Vinegar is good for dissolving hard water deposits. The manufacturer of my coffee maker instructs me to run a full pot of vinegar through the machine to clear it of calcium build-up which wear it down over time. I don’t think our water in North Georgia is very hard, but it’s hard enough to leave a residue behind which you can see after a while. Leaving water sitting in the kettle causes plates of calcium to form on the bottom.
So one time a while back, I filled the kettle half full of vinegar to clean off those plates. Heating the vinegar seems to work well, but I don’t know if it’s necessary for cleaning. After I let the vinegar work on the kettle (I think it was the next day), I made myself a cup of tea. I think I used a bag of herbal tea we had had for too long, and it must have gone bad because it had a strong acrid taste. It was the worst tea I’d ever made.

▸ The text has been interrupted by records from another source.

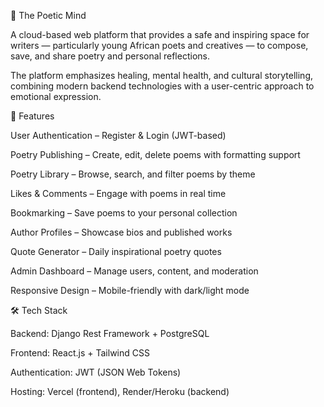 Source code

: 📖 The Poetic Mind

A cloud-based web platform that provides a safe and inspiring space for writers — particularly young African poets and creatives — to compose, save, and share poetry and personal reflections.

The platform emphasizes healing, mental health, and cultural storytelling, combining modern backend technologies with a user-centric approach to emotional expression.

🚀 Features

User Authentication – Register & Login (JWT-based)

Poetry Publishing – Create, edit, delete poems with formatting support

Poetry Library – Browse, search, and filter poems by theme

Likes & Comments – Engage with poems in real time

Bookmarking – Save poems to your personal collection

Author Profiles – Showcase bios and published works

Quote Generator – Daily inspirational poetry quotes

Admin Dashboard – Manage users, content, and moderation

Responsive Design – Mobile-friendly with dark/light mode

🛠 Tech Stack

Backend: Django Rest Framework + PostgreSQL

Frontend: React.js + Tailwind CSS

Authentication: JWT (JSON Web Tokens)

Hosting: Vercel (frontend), Render/Heroku (backend)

But you are likely way ahead of where I was at the time, and you already see that I had steep my tea leaves in boiled vinegar, which is why I entitled this post as I did. If you make your tea with vinegar, friends, you will cap off your beverage’s sweetness at the root. There’s probably an old Chinese proverb about that, maybe “Better to be deprived of food for three days than to drink tea steeped in vinegar.”
Or “As tea in vinegar sours the stomach, so does living with a contentious woman.”